Transmise à l’Assemblée nationale, la proposition reste dans les tiroirs. Mais en ce début d’année 2019, le mouvement des Gilets Jaunes n’en finit pas de tester la fermeté du gouvernement chaque samedi. Depuis le début de la mobilisation le 17 novembre 2018, 5.600 personnes ont été placées en garde à vue et quelque 1.000 condamnations prononcées par la justice. Les images de forces de l’ordre prises à partie, de l’Arc de Triomphe tagué, des quartiers de Paris vandalisés, impriment la rétine. Sous pression, le Premier ministre, Edouard Philippe annonce le 7 janvier sur TF1, une nouvelle loi « anticasseurs ».
Et comme le temps presse, le gouvernement utilise un texte tout prêt, celui de Bruno Retailleau. Mais cette proposition de loi issue de la droite, gène dans les rangs de la majorité LREM de l’Assemblée, en particulier les fameuses interdictions de manifester prises par les préfets.
Les députés finissent par adopter le texte par 387 voix contre 92. Mais une cinquantaine d’élus de la majorité s’abstiennent. Après le vote conforme du Sénat, Emmanuel Macron saisit lui-même le Conseil Constitutionnel afin qu’il tranche sur d’éventuelles entraves aux libertés fondamentales.
Censure du Conseil constitutionnel
« C’est abracadabrantesque […] Pourquoi ? Pour faire censurer ? Alors, pourquoi il a demandé que ce soit voté ? C’est incohérent. », s’agace Roger Karoutchi au micro de Public Sénat.
Comme attendu, le Conseil constitutionnel censure l’article 3 de la proposition de loi anticasseurs qui donnait à l’autorité administrative le pouvoir d’interdire de manifestation toute personne présentant une « menace d’une particulière gravité pour l’ordre public » pendant une durée d’un mois maximum. Les Sages de la rue Montpensier ont considéré que cette mesure portait atteinte au « droit d’expression collective des idées et des opinions ».
Quelques mois plus tard, des violences apparaissent lors des manifestations contre l’article 24 de la loi Sécurité globale. Le ministre de l’Intérieur remet sur la table l’idée « de renforcer l’arsenal législatif » pour « interdire de manifester toute personne déjà connue des services de police menaçant de trouble à l’ordre public ».

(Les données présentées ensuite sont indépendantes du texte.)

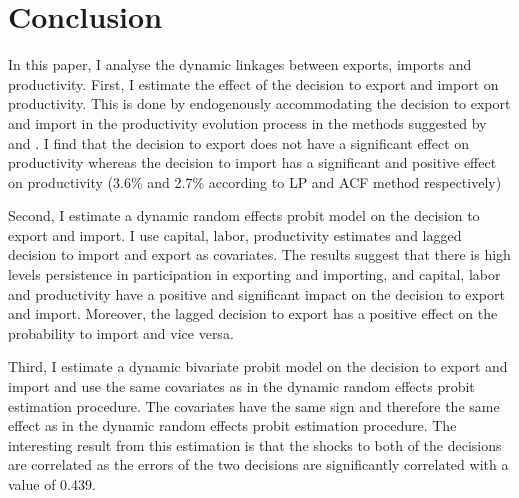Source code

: \documentclass[12pt]{article}
\begin{document}
\section{Conclusion}\label{sec:conclusion}

In this paper, I analyse the dynamic linkages between exports, imports
and productivity. First, I estimate the effect of the decision to export and import
on productivity. This is done by endogenously accommodating the
decision to export and import in the productivity evolution process in
the methods suggested by \textcite{levinsohn2003estimating} and
\textcite{ackerberg2006structural}. I find that the decision to export
does not have a significant effect on productivity whereas the
decision to import has a significant and positive effect  on
productivity (3.6\% and 2.7\% according to LP and ACF method respectively) 

Second, I estimate a dynamic random effects probit model on the
decision to export and import. I use  capital, labor,  productivity
estimates and lagged decision to import and
export as covariates. The results suggest that there is high levels persistence in participation in exporting and importing,
and capital, labor and  productivity have a positive and significant
impact on the decision to export and import. Moreover, the lagged
decision to export has a positive effect on the probability to import
and vice versa. 

Third, I estimate a dynamic bivariate probit model  on the
decision to export and import and use the same covariates as in the
dynamic random effects probit estimation procedure. The covariates
have the same sign and therefore the same effect as in the dynamic
random effects probit estimation procedure.
The interesting result from this estimation is that the shocks to both
of the decisions are
correlated as the  errors of the two decisions are
significantly correlated with a value of 0.439.   %



\end{document}

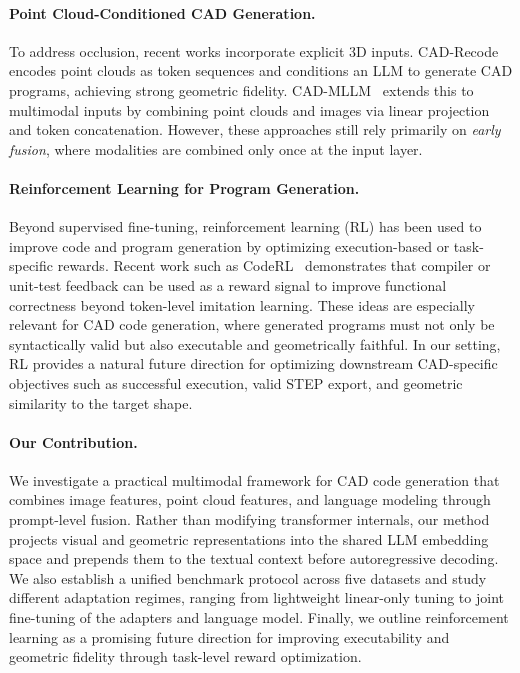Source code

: \documentclass{article}
\begin{document}
\paragraph{Point Cloud-Conditioned CAD Generation.}
To address occlusion, recent works incorporate explicit 3D inputs. CAD-Recode~\cite{cadrecode} encodes point clouds as token sequences and conditions an LLM to generate CAD programs, achieving strong geometric fidelity. CAD-MLLM~\cite{cadmllm} extends this to multimodal inputs by combining point clouds and images via linear projection and token concatenation. However, these approaches still rely primarily on \emph{early fusion}, where modalities are combined only once at the input layer.

\paragraph{Reinforcement Learning for Program Generation.}
Beyond supervised fine-tuning, reinforcement learning (RL) has been used to improve code and program generation by optimizing execution-based or task-specific rewards. Recent work such as CodeRL~\cite{le2022coderl} demonstrates that compiler or unit-test feedback can be used as a reward signal to improve functional correctness beyond token-level imitation learning. These ideas are especially relevant for CAD code generation, where generated programs must not only be syntactically valid but also executable and geometrically faithful. In our setting, RL provides a natural future direction for optimizing downstream CAD-specific objectives such as successful execution, valid STEP export, and geometric similarity to the target shape.

\paragraph{Our Contribution.}
We investigate a practical multimodal framework for CAD code generation that combines image features, point cloud features, and language modeling through prompt-level fusion. Rather than modifying transformer internals, our method projects visual and geometric representations into the shared LLM embedding space and prepends them to the textual context before autoregressive decoding. We also establish a unified benchmark protocol across five datasets and study different adaptation regimes, ranging from lightweight linear-only tuning to joint fine-tuning of the adapters and language model. Finally, we outline reinforcement learning as a promising future direction for improving executability and geometric fidelity through task-level reward optimization.
\end{document}
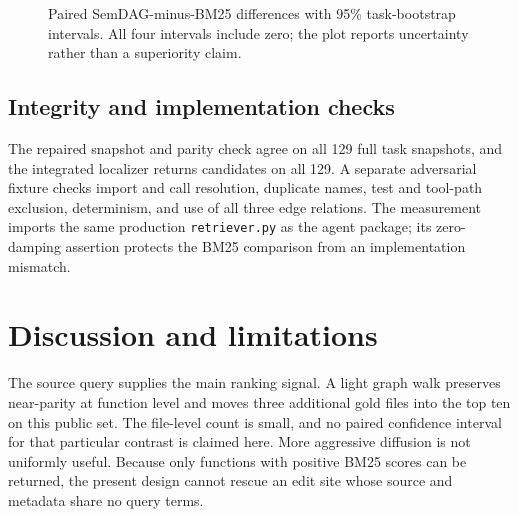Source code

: \documentclass[11pt]{article}
\begin{document}
\begin{figure}[t]
\centering
{}
\caption{Paired SemDAG-minus-BM25 differences with 95\% task-bootstrap intervals. All four intervals include zero; the plot reports uncertainty rather than a superiority claim.}
\label{fig:ci}
\end{figure}

\subsection{Integrity and implementation checks}
The repaired snapshot and parity check agree on all 129 full task snapshots, and the integrated localizer returns candidates on all 129. A separate adversarial fixture checks import and call resolution, duplicate names, test and tool-path exclusion, determinism, and use of all three edge relations. The measurement imports the same production \texttt{retriever.py} as the agent package; its zero-damping assertion protects the BM25 comparison from an implementation mismatch.

\section{Discussion and limitations}
The source query supplies the main ranking signal. A light graph walk preserves near-parity at function level and moves three additional gold files into the top ten on this public set. The file-level count is small, and no paired confidence interval for that particular contrast is claimed here. More aggressive diffusion is not uniformly useful. Because only functions with positive BM25 scores can be returned, the present design cannot rescue an edit site whose source and metadata share no query terms.
\end{document}
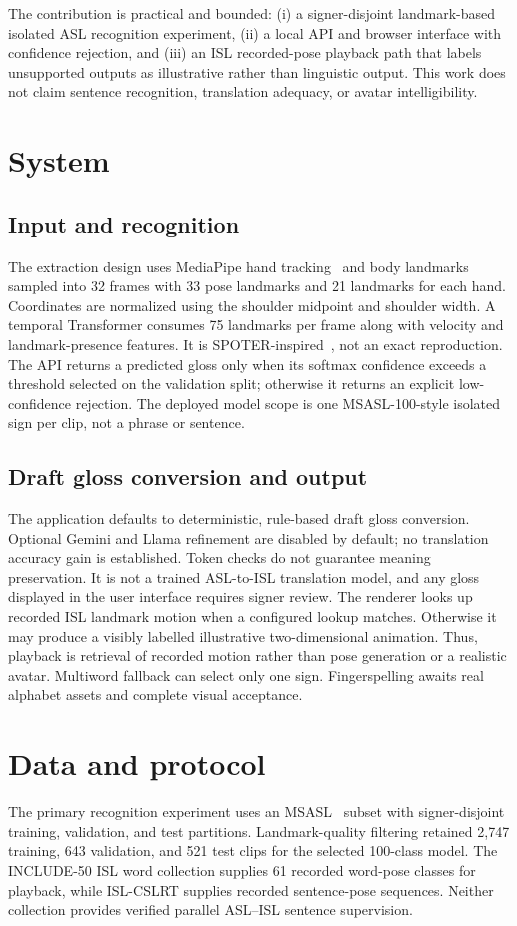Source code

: \documentclass[journal,twocolumn]{IEEEtran}
\begin{document}
The contribution is practical and bounded: (i) a signer-disjoint landmark-based
isolated ASL recognition experiment, (ii) a local API and browser interface with
confidence rejection, and (iii) an ISL recorded-pose playback path that labels
unsupported outputs as illustrative rather than linguistic output. This work does
not claim sentence recognition, translation adequacy, or avatar intelligibility.

\section{System}
\subsection{Input and recognition}
The extraction design uses MediaPipe hand tracking~\cite{zhang2020hands} and
body landmarks sampled into 32 frames with 33
pose landmarks and 21 landmarks for each hand. Coordinates are normalized using
the shoulder midpoint and shoulder width. A temporal Transformer consumes 75
landmarks per frame along with velocity and landmark-presence features. It is
SPOTER-inspired~\cite{bohacek2022spoter}, not an exact reproduction. The API
returns a predicted gloss only when its softmax confidence exceeds a threshold
selected on the validation split; otherwise it returns an explicit low-confidence
rejection. The deployed model scope is one MSASL-100-style isolated sign per
clip, not a phrase or sentence.

\subsection{Draft gloss conversion and output}
The application defaults to deterministic, rule-based draft gloss conversion.
Optional Gemini and Llama refinement are disabled by default; no translation
accuracy gain is established. Token checks do not guarantee meaning preservation. It is not
a trained ASL-to-ISL translation model, and any gloss displayed in the user
interface requires signer review. The renderer looks up recorded ISL landmark
motion when a configured lookup matches. Otherwise it may produce a visibly
labelled illustrative two-dimensional animation. Thus, playback is retrieval of
recorded motion rather than pose generation or a realistic avatar. Multiword
fallback can select only one sign. Fingerspelling awaits real alphabet assets
and complete visual acceptance.

\section{Data and protocol}
The primary recognition experiment uses an MSASL~\cite{joze2019msasl} subset with signer-disjoint
training, validation, and test partitions. Landmark-quality filtering retained
2,747 training, 643 validation, and 521 test clips for the selected 100-class
model. The INCLUDE-50 ISL word collection supplies 61 recorded word-pose classes
for playback, while ISL-CSLRT supplies recorded sentence-pose sequences. Neither
collection provides verified parallel ASL--ISL sentence supervision.
\end{document}
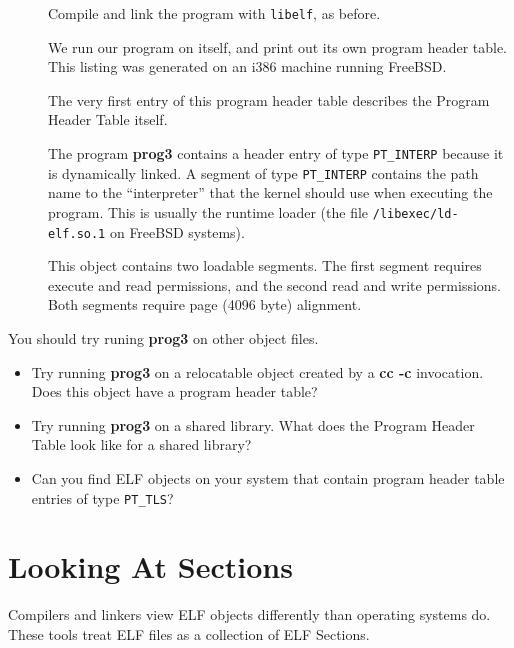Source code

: \documentclass[a4paper,pdftex]{book}
\makeatletter
\newcommand{\constant}[1]{\texttt{#1}}
\newcommand{\filename}[1]{\texttt{#1}}
\newcommand{\library}[1]{\texttt{#1}}
\newcommand{\tool}[1]{\textbf{#1}}
\newcommand{\trade}{\texttrademark\xspace}
\newcommand{\elfdatastructure}[1]{\textsf{#1}}
\newenvironment{callout}[2][black]{%
  \begingroup\newcommand{\@cocolor}{#1}%
  \setlength{\shadowsize}{1.2pt}%
  \newcommand{\@cogroup}[1]{#2}}{\endgroup}
\newcommand{\@co}[1]{\shadowbox{\color{\@cocolor}#1}}
\newcommand{\coref}[1]{%
  \hypertarget{\@cogroup.#1.cr}{%
    \hyperlink{\@cogroup.#1.co}{\@co{#1}}}}
\makeatother
\begin{document}
\begin{callout}{scr3}
  \begin{description}
  \item[\coref{1}] Compile and link the program with \library{libelf},
    as before.
  \item[\coref{2}] We run our program on itself, and print out its own
    program header table.  This listing was generated on an i386\trade
    machine running FreeBSD\trade.
  \item[\coref{3}] The very first entry of this program header table
    describes the \elfdatastructure{Program Header Table} itself.%
  \item[\coref{4}] The program \tool{prog3} contains a header entry of
    type \constant{PT\_INTERP} because it is dynamically linked.  A
    segment of type \constant{PT\_INTERP} contains the path name to
    the ``interpreter'' that the kernel should use when executing the
    program.  This is usually the runtime loader (the file
    \filename{/libexec/ld-elf.so.1} on FreeBSD systems).
  \item[\coref{5} \coref{6}] This object contains two loadable
    segments. The first segment requires execute and read permissions,
    and the second read and write permissions.  Both segments require
    page (4096 byte) alignment.
  \end{description}
\end{callout}

You should try runing \tool{prog3} on other object files.

\begin{itemize}
\item Try running \tool{prog3} on a relocatable object created by a
  \tool{cc -c} invocation.  Does this object have a program header
  table?
\item Try running \tool{prog3} on a shared library.  What does the
  \elfdatastructure{Program Header Table} look like for a shared
  library?
\item Can you find ELF objects on your system that contain program
  header table entries of type \constant{PT\_TLS}?
\end{itemize}

\chapter{Looking At Sections}\label{chap.elf-sections}

Compilers and linkers view ELF objects differently than operating
systems do. These tools treat ELF files as a collection of ELF
\elfdatastructure{Sections}.
\end{document}
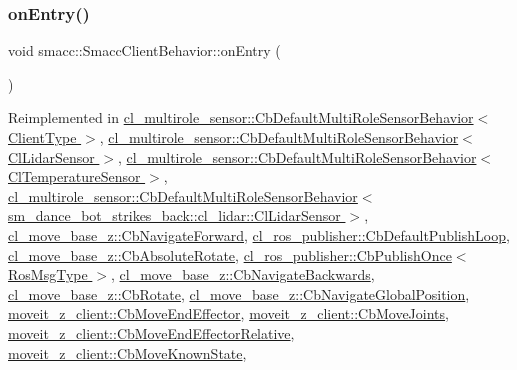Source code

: \subsubsection{\texorpdfstring{on\+Entry()}{onEntry()}}
{\footnotesize\ttfamily void smacc\+::\+Smacc\+Client\+Behavior\+::on\+Entry (\begin{DoxyParamCaption}{ }\end{DoxyParamCaption})\hspace{0.3cm}{\ttfamily [virtual]}}



Reimplemented in \hyperlink{classcl__multirole__sensor_1_1CbDefaultMultiRoleSensorBehavior_a5ac29f93cc91e23715f51ade94467cae}{cl\+\_\+multirole\+\_\+sensor\+::\+Cb\+Default\+Multi\+Role\+Sensor\+Behavior$<$ Client\+Type $>$}, \hyperlink{classcl__multirole__sensor_1_1CbDefaultMultiRoleSensorBehavior_a5ac29f93cc91e23715f51ade94467cae}{cl\+\_\+multirole\+\_\+sensor\+::\+Cb\+Default\+Multi\+Role\+Sensor\+Behavior$<$ Cl\+Lidar\+Sensor $>$}, \hyperlink{classcl__multirole__sensor_1_1CbDefaultMultiRoleSensorBehavior_a5ac29f93cc91e23715f51ade94467cae}{cl\+\_\+multirole\+\_\+sensor\+::\+Cb\+Default\+Multi\+Role\+Sensor\+Behavior$<$ Cl\+Temperature\+Sensor $>$}, \hyperlink{classcl__multirole__sensor_1_1CbDefaultMultiRoleSensorBehavior_a5ac29f93cc91e23715f51ade94467cae}{cl\+\_\+multirole\+\_\+sensor\+::\+Cb\+Default\+Multi\+Role\+Sensor\+Behavior$<$ sm\+\_\+dance\+\_\+bot\+\_\+strikes\+\_\+back\+::cl\+\_\+lidar\+::\+Cl\+Lidar\+Sensor $>$}, \hyperlink{classcl__move__base__z_1_1CbNavigateForward_af9a2e49071de287922c3f5963a079b95}{cl\+\_\+move\+\_\+base\+\_\+z\+::\+Cb\+Navigate\+Forward}, \hyperlink{classcl__ros__publisher_1_1CbDefaultPublishLoop_a6e6cfb477cbefc510ca7b55a061545e4}{cl\+\_\+ros\+\_\+publisher\+::\+Cb\+Default\+Publish\+Loop}, \hyperlink{classcl__move__base__z_1_1CbAbsoluteRotate_a10418ea360809fa649d295716b152b2b}{cl\+\_\+move\+\_\+base\+\_\+z\+::\+Cb\+Absolute\+Rotate}, \hyperlink{classcl__ros__publisher_1_1CbPublishOnce_afaed71bc2694ec1837278d5f931a76e1}{cl\+\_\+ros\+\_\+publisher\+::\+Cb\+Publish\+Once$<$ Ros\+Msg\+Type $>$}, \hyperlink{classcl__move__base__z_1_1CbNavigateBackwards_a545a5282f0ef6b0080b46002d6037567}{cl\+\_\+move\+\_\+base\+\_\+z\+::\+Cb\+Navigate\+Backwards}, \hyperlink{classcl__move__base__z_1_1CbRotate_a316ee51ecfd3f10fd1edae0d7d3b26c0}{cl\+\_\+move\+\_\+base\+\_\+z\+::\+Cb\+Rotate}, \hyperlink{classcl__move__base__z_1_1CbNavigateGlobalPosition_a66d8b0555ef2945bc108dcd5171be292}{cl\+\_\+move\+\_\+base\+\_\+z\+::\+Cb\+Navigate\+Global\+Position}, \hyperlink{classmoveit__z__client_1_1CbMoveEndEffector_a5306018b432c9d8f8a31823f6b317d84}{moveit\+\_\+z\+\_\+client\+::\+Cb\+Move\+End\+Effector}, \hyperlink{classmoveit__z__client_1_1CbMoveJoints_a512e97e94ab05ee12837433e5d921095}{moveit\+\_\+z\+\_\+client\+::\+Cb\+Move\+Joints}, \hyperlink{classmoveit__z__client_1_1CbMoveEndEffectorRelative_ae425a51d23933a13a87df9cd26f0fc99}{moveit\+\_\+z\+\_\+client\+::\+Cb\+Move\+End\+Effector\+Relative}, \hyperlink{classmoveit__z__client_1_1CbMoveKnownState_a449644896e100c8233d58cb3a57bcff4}{moveit\+\_\+z\+\_\+client\+::\+Cb\+Move\+Known\+State}, 
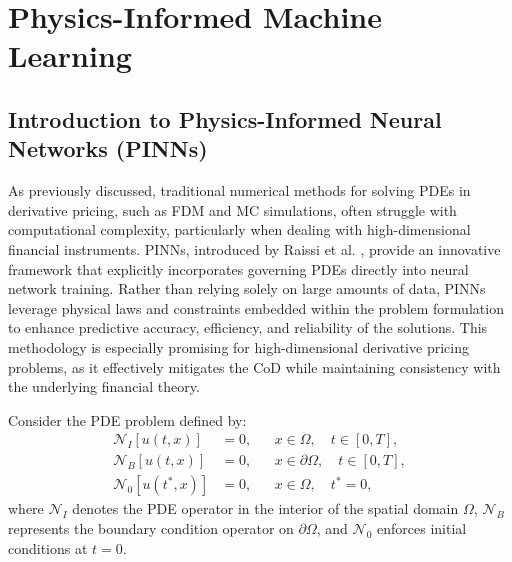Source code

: \documentclass[12pt]{report} %
\theoremstyle{plain}           %
\theoremstyle{definition}      %
\theoremstyle{remark}          %
\begin{document}
	


\chapter{Physics-Informed Machine Learning}

\section{Introduction to Physics-Informed Neural Networks (PINNs)}
As previously discussed, traditional numerical methods for solving PDEs in 
derivative pricing, such as FDM and MC simulations, 
often struggle with computational complexity, particularly when dealing with 
high-dimensional financial instruments. PINNs, introduced by Raissi et al. \cite{RAISSI2019686}, 
provide an innovative framework that explicitly incorporates governing PDEs directly into neural 
network training. Rather than relying solely on large amounts of data, PINNs leverage physical 
laws and constraints embedded within the problem formulation to enhance predictive accuracy, 
efficiency, and reliability of the solutions. This methodology is especially promising for 
high-dimensional derivative pricing problems, as it effectively mitigates the 
CoD while maintaining consistency with the underlying financial theory.

Consider the PDE problem defined by:
\begin{equation}
	\begin{aligned}
	\mathcal{N}_I[u(t,x)] &= 0, && x\in\Omega,\quad t\in [0,T], \\
	\mathcal{N}_B[u(t,x)] &= 0, && x\in\partial\Omega,\quad t\in [0,T], \\
	\mathcal{N}_0[u(t^*,x)] &= 0, && x\in\Omega,\quad t^*=0,
	\end{aligned}
	\label{eq:PDE_conditions}
\end{equation}
where \(\mathcal{N}_I\) denotes the PDE operator in the interior of the spatial 
domain \(\Omega\), \(\mathcal{N}_B\) represents the boundary condition operator 
on \(\partial\Omega\), and \(\mathcal{N}_0\) enforces initial conditions at \(t=0\).
\end{document}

« Brigade anti- black blocks » : la dernière idée de Bruno Retailleau
Interrogé par Public Sénat, Bruno Retailleau plaide désormais pour une « seconde étape » ne relevant pas de la loi. Le président du groupe Les Républicains au Sénat préconise la création dans la police de « brigades anti- black blocks ». « Le texte que l’on a voté en 2019 permet d’appréhender les individus. Mais le problème est la réponse pénale. Le dossier pénal n’est pas assez étayé » […] « Cette réponse judiciaire n’est possible que si l’on peut suivre chaque individu en amont ou en aval de chaque manifestation. Si on n’a pas de vraies preuves, un examen des vidéos poussé, si on n’infiltre pas ces bandes, si on n’a pas une veille très précise sur les réseaux sociaux, on ne parviendra pas à lutter contre ce phénomène qui menace nos valeurs républicaines et amoindrit la portée du message des manifestants pacifiques », expliquait-il à l’époque.
A l’heure où nous écrivons ces lignes, nous n’avons pas trouvé trace d’une nouvelle proposition de loi, ou réglementaire pour parer aux violences dans les manifestations.